Question

If P is the point in the argand diagram corresponding to the complex number $\sqrt 3 + i$ and if $OPQ$ is an isosceles right angled triangle ,right angled at $O$, then $Q$ represents the complex number:

Answer 1

The argand diagram is used for graphical representation of complex numbers in the form of $x + iy$ in the complex plane. Similar to $x - axis$ and $y - axis$ in the two dimensional geometry we have a horizontal axis used to indicate real numbers and a vertical axis used to represent imaginary numbers in case of an argand plane. For example: $5 + 4i$ represents the ordered pair $\left( {5,4} \right)$ geographically in the argand plane.

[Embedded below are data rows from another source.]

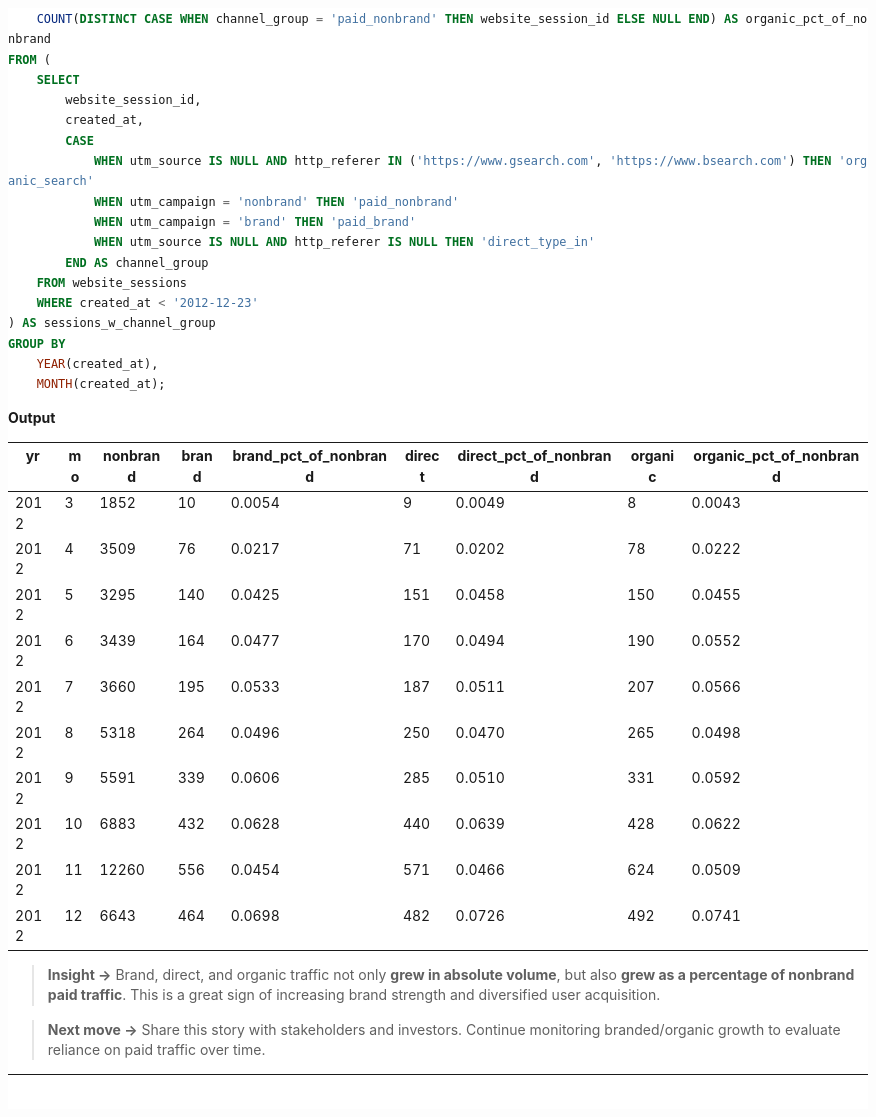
 ```sql
    COUNT(DISTINCT CASE WHEN channel_group = 'paid_nonbrand' THEN website_session_id ELSE NULL END) AS organic_pct_of_nonbrand
FROM (
    SELECT
        website_session_id,
        created_at,
        CASE
            WHEN utm_source IS NULL AND http_referer IN ('https://www.gsearch.com', 'https://www.bsearch.com') THEN 'organic_search'
            WHEN utm_campaign = 'nonbrand' THEN 'paid_nonbrand'
            WHEN utm_campaign = 'brand' THEN 'paid_brand'
            WHEN utm_source IS NULL AND http_referer IS NULL THEN 'direct_type_in'
        END AS channel_group
    FROM website_sessions
    WHERE created_at < '2012-12-23'
) AS sessions_w_channel_group
GROUP BY
    YEAR(created_at),
    MONTH(created_at);
```

**Output**

| yr   | mo  | nonbrand | brand | brand_pct_of_nonbrand | direct | direct_pct_of_nonbrand | organic | organic_pct_of_nonbrand |
|------|-----|----------|-------|------------------------|--------|--------------------------|---------|----------------------------|
| 2012 | 3   | 1852     | 10    | 0.0054                 | 9      | 0.0049                   | 8       | 0.0043                     |
| 2012 | 4   | 3509     | 76    | 0.0217                 | 71     | 0.0202                   | 78      | 0.0222                     |
| 2012 | 5   | 3295     | 140   | 0.0425                 | 151    | 0.0458                   | 150     | 0.0455                     |
| 2012 | 6   | 3439     | 164   | 0.0477                 | 170    | 0.0494                   | 190     | 0.0552                     |
| 2012 | 7   | 3660     | 195   | 0.0533                 | 187    | 0.0511                   | 207     | 0.0566                     |
| 2012 | 8   | 5318     | 264   | 0.0496                 | 250    | 0.0470                   | 265     | 0.0498                     |
| 2012 | 9   | 5591     | 339   | 0.0606                 | 285    | 0.0510                   | 331     | 0.0592                     |
| 2012 | 10  | 6883     | 432   | 0.0628                 | 440    | 0.0639                   | 428     | 0.0622                     |
| 2012 | 11  | 12260    | 556   | 0.0454                 | 571    | 0.0466                   | 624     | 0.0509                     |
| 2012 | 12  | 6643     | 464   | 0.0698                 | 482    | 0.0726                   | 492     | 0.0741                     |

> **Insight →** Brand, direct, and organic traffic not only **grew in absolute volume**, but also **grew as a percentage of nonbrand paid traffic**. This is a great sign of increasing brand strength and diversified user acquisition.

> **Next move →** Share this story with stakeholders and investors. Continue monitoring branded/organic growth to evaluate reliance on paid traffic over time.
---


<br>
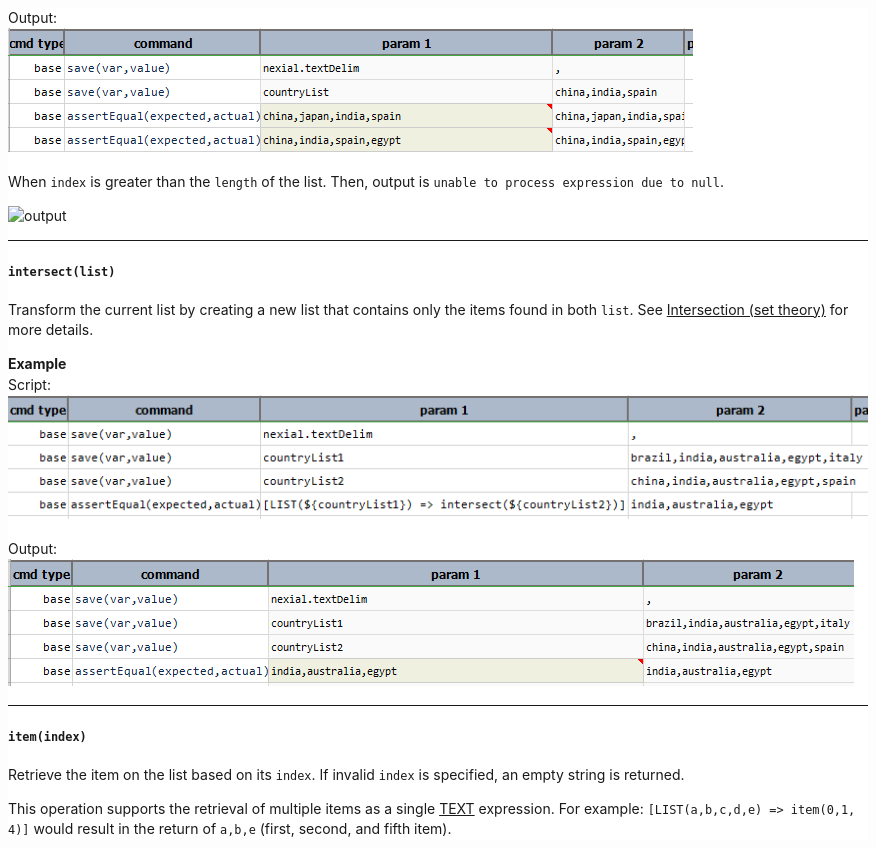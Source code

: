 Output:<br/>
![output](image/LISTexpression_24.png)

When `index` is greater than the `length` of the list. Then, output is `unable to process expression due to null`.

![output](image/LISTexpression_69.png)

-----

#### `intersect(list)`
Transform the current list by creating a new list that contains only the items found in both `list`.  See 
  <a href="https://en.wikipedia.org/wiki/Union_(set_theory)" class="external-link" target="_nexial_link">Intersection (set theory)</a> for more details.

**Example**<br/>
Script:<br/>
![script](image/LISTexpression_25.png)

Output:<br/>
![output](image/LISTexpression_26.png)

-----

#### `item(index)`
Retrieve the item on the list based on its `index`.  If invalid `index` is specified, an empty string is returned.

This operation supports the retrieval of multiple items as a single [TEXT](TEXTexpression) expression. For example:
`[LIST(a,b,c,d,e) => item(0,1,4)]` would result in the return of `a,b,e` (first, second, and fifth item).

Complete step-by-step solution:
The given complex number is; $P = \sqrt 3+i$
According to the given question, let us draw the diagram to understand the question in a better way;

Figure $\left( 1 \right)$ : Isosceles right angled triangle $OPQ$
$\Rightarrow z = x + iy{\text{ }}\left( {{\text{Real part = }}x,{\text{ Imaginary part = }}y} \right)$
We know that if two lines are perpendicular to each other then the product of their slopes will be equal to $- 1$ ; i.e.
$\Rightarrow {m_1} \times {m_2} = - 1$
First, let us calculate the slope $\left( {{m_1}} \right)$ of line OP;
$\Rightarrow {m_1} = \left[ {\dfrac{{1 - 0}}{{\sqrt 3 - 0}}} \right] = \dfrac{1}{{\sqrt 3 }}{\text{ }}......\left( 1 \right)$
Now, let us calculate slope $\left( {{m_2}} \right)$ of line OQ;
$\Rightarrow {m_2} = \left[ {\dfrac{{y - 0}}{{x - 0}}} \right] = \dfrac{y}{x}{\text{ }}......\left( 2 \right)$
Put the respective values in the property ${m_1} \times {m_2} = - 1$ , we get;
$\Rightarrow \dfrac{1}{{\sqrt 3 }}{\text{ }} \times \dfrac{y}{x}{\text{ }} = - 1$
Simplifying the above equation;
$\Rightarrow y = - \sqrt 3 x{\text{ }}......\left( 3 \right)$
Using the properties of isosceles triangles (stated in the note part) let us try to solve our question;
According to figure $\left( 1 \right)$ , $OP = OQ{\text{ }}\left( {\because {\text{Congruent sides of the isosceles triangle}}} \right)$
$\therefore O{P^2} = O{Q^2}$ will also be true.
By the distance formula between two points, we know that;
$\Rightarrow d = \sqrt {{{\left( {{x_2} - {x_1}} \right)}^2} + {{\left( {{y_2} - {y_1}} \right)}^2}}$ ( where $\left( {{x_1},{y_1}} \right)$ and $\left( {{x_2},{y_2}} \right)$ are the coordinates of first
point and second point respectively )
$\Rightarrow O{P^2} = \left[ {\left( {{{\left( {\sqrt 3 } \right)}^2} - 0} \right) + \left( {{{\left( 1 \right)}^2} - 0} \right)} \right]$
$\Rightarrow O{P^2} = 3 + 1 = 4{\text{ }}......\left( 4 \right)$
Now, let us similarly find the equation for OQ;
$\Rightarrow O{Q^2} = \left[ {\left( {{{\left( x \right)}^2} - 0} \right) + \left( {{{\left( y \right)}^2} - 0} \right)} \right]$
$\Rightarrow O{Q^2} = {x^2} + {y^2}$
Now, put the value of $y = - \sqrt 3 x$ from equation $\left( 3 \right)$ in the above equation we get;
$\Rightarrow O{Q^2} = {x^2} + {\left( { - \sqrt 3 x} \right)^2}$
The above equation can be further simplified as;
$\Rightarrow O{Q^2} = {x^2} + 3{x^2}$
$\Rightarrow O{Q^2} = 4{x^2}{\text{ }}......\left( 5 \right)$
On comparing equation $\left( 4 \right)$ and equation $\left( 5 \right)$ , we get;
$\Rightarrow 4{x^2} = 4$
$\Rightarrow {x^2} = 1$
Which means ; $x = \pm 1$
Now put the value of $x{\text{ in equation }}\left( 3 \right)$ to get the value of $y$ ; we get two cases;
When $x = 1{\text{ , }}y = - \sqrt 3$
And $x = - 1{\text{ }}y = \sqrt 3$
Therefore, there can be two possible values of $Q$ , i.e. $Q\left( { \pm 1{\text{ }},{\text{ }} \mp \sqrt 3 } \right)$
Therefore, the answer for this question is $Q = 1 - \sqrt 3 i{\text{ or }}Q = - 1 + \sqrt 3 i$.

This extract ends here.